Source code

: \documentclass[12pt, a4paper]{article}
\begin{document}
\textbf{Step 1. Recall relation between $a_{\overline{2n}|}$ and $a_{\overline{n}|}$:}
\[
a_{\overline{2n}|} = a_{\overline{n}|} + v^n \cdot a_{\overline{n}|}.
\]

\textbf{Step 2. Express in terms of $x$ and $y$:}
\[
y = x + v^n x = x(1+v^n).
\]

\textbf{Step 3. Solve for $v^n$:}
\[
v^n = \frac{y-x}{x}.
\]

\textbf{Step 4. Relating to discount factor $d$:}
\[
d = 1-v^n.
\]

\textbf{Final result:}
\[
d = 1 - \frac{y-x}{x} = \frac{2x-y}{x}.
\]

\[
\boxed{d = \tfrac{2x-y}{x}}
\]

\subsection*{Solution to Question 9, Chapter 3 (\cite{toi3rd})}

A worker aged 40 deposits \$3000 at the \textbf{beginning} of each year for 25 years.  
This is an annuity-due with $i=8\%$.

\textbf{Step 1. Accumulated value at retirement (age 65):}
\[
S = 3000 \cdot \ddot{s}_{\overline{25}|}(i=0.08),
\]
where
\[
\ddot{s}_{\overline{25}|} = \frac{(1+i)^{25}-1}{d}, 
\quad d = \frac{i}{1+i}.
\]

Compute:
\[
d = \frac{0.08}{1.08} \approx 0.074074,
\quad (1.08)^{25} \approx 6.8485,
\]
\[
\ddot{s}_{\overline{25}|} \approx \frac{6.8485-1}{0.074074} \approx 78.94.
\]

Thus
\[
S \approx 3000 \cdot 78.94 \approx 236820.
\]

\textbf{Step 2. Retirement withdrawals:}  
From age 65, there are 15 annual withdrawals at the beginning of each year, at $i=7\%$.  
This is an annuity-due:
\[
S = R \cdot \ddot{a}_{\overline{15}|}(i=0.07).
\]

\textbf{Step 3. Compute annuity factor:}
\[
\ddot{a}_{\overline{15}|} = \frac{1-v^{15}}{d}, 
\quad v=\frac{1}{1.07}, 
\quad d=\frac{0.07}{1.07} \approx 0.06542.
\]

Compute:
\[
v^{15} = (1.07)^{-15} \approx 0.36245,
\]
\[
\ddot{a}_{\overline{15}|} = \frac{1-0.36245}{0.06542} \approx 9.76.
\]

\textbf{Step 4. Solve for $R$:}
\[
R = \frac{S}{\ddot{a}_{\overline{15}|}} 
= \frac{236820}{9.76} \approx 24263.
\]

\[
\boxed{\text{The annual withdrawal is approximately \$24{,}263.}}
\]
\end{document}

TASK DETAILS: Repeat all of the records above exactly as written.

EXERCISE SOLUTION:
Source code

: \documentclass[12pt, a4paper]{article}
\begin{document}
\textbf{Step 1. Recall relation between $a_{\overline{2n}|}$ and $a_{\overline{n}|}$:}
\[
a_{\overline{2n}|} = a_{\overline{n}|} + v^n \cdot a_{\overline{n}|}.
\]

\textbf{Step 2. Express in terms of $x$ and $y$:}
\[
y = x + v^n x = x(1+v^n).
\]

\textbf{Step 3. Solve for $v^n$:}
\[
v^n = \frac{y-x}{x}.
\]

\textbf{Step 4. Relating to discount factor $d$:}
\[
d = 1-v^n.
\]

\textbf{Final result:}
\[
d = 1 - \frac{y-x}{x} = \frac{2x-y}{x}.
\]

\[
\boxed{d = \tfrac{2x-y}{x}}
\]

\subsection*{Solution to Question 9, Chapter 3 (\cite{toi3rd})}

A worker aged 40 deposits \$3000 at the \textbf{beginning} of each year for 25 years.  
This is an annuity-due with $i=8\%$.

\textbf{Step 1. Accumulated value at retirement (age 65):}
\[
S = 3000 \cdot \ddot{s}_{\overline{25}|}(i=0.08),
\]
where
\[
\ddot{s}_{\overline{25}|} = \frac{(1+i)^{25}-1}{d}, 
\quad d = \frac{i}{1+i}.
\]

Compute:
\[
d = \frac{0.08}{1.08} \approx 0.074074,
\quad (1.08)^{25} \approx 6.8485,
\]
\[
\ddot{s}_{\overline{25}|} \approx \frac{6.8485-1}{0.074074} \approx 78.94.
\]

Thus
\[
S \approx 3000 \cdot 78.94 \approx 236820.
\]

\textbf{Step 2. Retirement withdrawals:}  
From age 65, there are 15 annual withdrawals at the beginning of each year, at $i=7\%$.  
This is an annuity-due:
\[
S = R \cdot \ddot{a}_{\overline{15}|}(i=0.07).
\]

\textbf{Step 3. Compute annuity factor:}
\[
\ddot{a}_{\overline{15}|} = \frac{1-v^{15}}{d}, 
\quad v=\frac{1}{1.07}, 
\quad d=\frac{0.07}{1.07} \approx 0.06542.
\]

Compute:
\[
v^{15} = (1.07)^{-15} \approx 0.36245,
\]
\[
\ddot{a}_{\overline{15}|} = \frac{1-0.36245}{0.06542} \approx 9.76.
\]

\textbf{Step 4. Solve for $R$:}
\[
R = \frac{S}{\ddot{a}_{\overline{15}|}} 
= \frac{236820}{9.76} \approx 24263.
\]

\[
\boxed{\text{The annual withdrawal is approximately \$24{,}263.}}
\]
\end{document}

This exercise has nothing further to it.